Remseck: Die Stadt hat bereits ihre kostenfreien Stellplätze an der Stadtbahnhaltestelle Hornbach in die regionale Förderung eingebracht, sagt Wurmthaler. Jetzt ist geplant, weitere 100 beim Hornbach-Baumarkt in unmittelbarer Nähe der zukünftigen Stadtbahnstrecke zu erstellen. Dafür ist geplant, ein Parkdeck oben draufzupacken. Wurmthaler hofft, dass die Autofahrer ab 2025 dort parken können. Die Planungen sollen, wie berichtet, im kommenden Jahr in Angriff genommen werden. Gebaut werden könnte dann ein Jahr später.

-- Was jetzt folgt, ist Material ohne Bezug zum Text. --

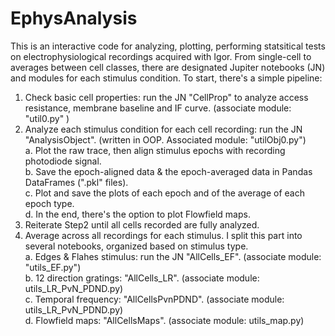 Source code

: # EphysAnalysis

This is an interactive code for analyzing, plotting, performing statsitical tests on electrophysiological recordings acquired with Igor. From single-cell to averages between cell classes, there are designated Jupiter notebooks (JN) and modules for each stimulus condition. To start, there's a simple pipeline: 

1. Check basic cell properties: run the JN "CellProp" to analyze access resistance, membrane baseline and IF curve. 
   (associate module: "util0.py" )
2. Analyze each stimulus condition for each cell recording: run the JN "AnalysisObject". 
   (written in OOP. Associated module: "utilObj0.py") <br>
   a. Plot the raw trace, then align stimulus epochs with recording photodiode signal. <br>
   b. Save the epoch-aligned data & the epoch-averaged data in Pandas DataFrames (".pkl" files). <br>
   c. Plot and save the plots of each epoch and of the average of each epoch type. <br>
   d. In the end, there's the option to plot Flowfield maps. <br>
3. Reiterate Step2 until all cells recorded are fully analyzed. 
4. Average across all recordings for each stimulus. I split this part into several notebooks, organized based on stimulus type. <br>
   a. Edges & Flahes stimulus: run the JN "AllCells_EF". (associate module: "utils_EF.py")<br>
   b. 12 direction gratings: "AllCells_LR". (associate module: utils_LR_PvN_PDND.py)<br>
   c. Temporal frequency: "AllCellsPvnPDND". (associate module: utils_LR_PvN_PDND.py)<br>
   d. Flowfield maps: "AllCellsMaps". (associate module: utils_map.py)<br>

Insgesamt könnte man auf dem Areal dann 350 Autos unterbringen. Die Gesamtkosten belaufen sich auf rund 2,5 Millionen Euro, wovon bis zu 450000 Euro an Fördergeldern zusammenkommen könnten.

Kirchheim: Hier sollen auf dem ehemaligen Cronimet-Gelände im Zuge der städtebaulichen Neugestaltung in Bahnhofsnähe weitere 100 P+R-Stellplätze realisiert werden. Die Anlage werde für die Nutzer kostenfrei sein, kündigt Wurmthaler an. Losgehen könnte es mit dem Bau schon in diesem Jahr, eventuell aber erst 2023.

Ludwigsburg: Mit der geplanten Stadtbahn soll auch das P+R-Angebot ausgeweitet werden. Die zusätzlichen 400 Plätze, die Ludwigsburg laut Entwurfsplanung über die geplante Mobilitätsdrehscheibe im Westen der Stadt einbringen wolle, lägen aber auf Eis. Das Projekt sei aber an die Realisierung der Stadtbahn gekoppelt. „Wegen der hohen finanziellen Belastung durch den kommunalen Anteil für die Stadt Ludwigsburg wird das Projekt derzeit nicht weiterverfolgt“, so Wurmthaler.

Favoritepark: In unmittelbarer Nähe zur S-Bahn-Haltestelle Favoritepark gibt es rund 300 Pkw-Stellplätze. Auf der östlichen Seite der Gleise sind etwa 50 Stellplätze als P+R-Anlage der Stadt Ludwigsburg ausgewiesen. Östlich der Gleise ist ein landeseigener öffentlicher Parkplatz mit 250 Stellplätzen. Hinzu kommen Parkplätze vor der Hochschule und am Straßenrand. Der zuständige Landesbetrieb Vermögen und Bau Baden-Württemberg teilte der Geschäftsstelle mit, es sei geplant, die landeseigenen Stellplätze ab 2024 durch die Parkraumbewirtschaftung Baden-Württemberg zu bewirtschaften. Zum jetzigen Zeitpunkt steht noch nicht fest, ob eine Beschränkung auf bestimmte Nutzergruppen stattfinden wird und wie hoch die Parkgebühren sein werden, heißt es in der Vorlage. Der VRS habe aber Interesse daran, Plätze für S-Bahn-Pendler einzurichten.

Marbach: In der Schillerstadt verzögert sich der Abschluss der Kooperationsvereinbarung über 62 Stellplätze, da die Konzeption über die Umgestaltung des Bahnhofsvorplatzes aussteht.

Die Region Stuttgart will den Service für Umsteiger weiter verbessern. So ist geplant, die Verfügbarkeit von Stellplätzen etwa gängigen Navigationssystemen zur Verfügung zu stellen – in Echtzeit. Ein entsprechender Pilotversuch läuft gerade in Bondorf. Darüber hinaus soll das P+R-Angebot am Stuttgarter Flughafen ausgebaut werden. 250 Stellplätze mit einer Monatsmiete von 35 Euro für die Nutzer sind geplant.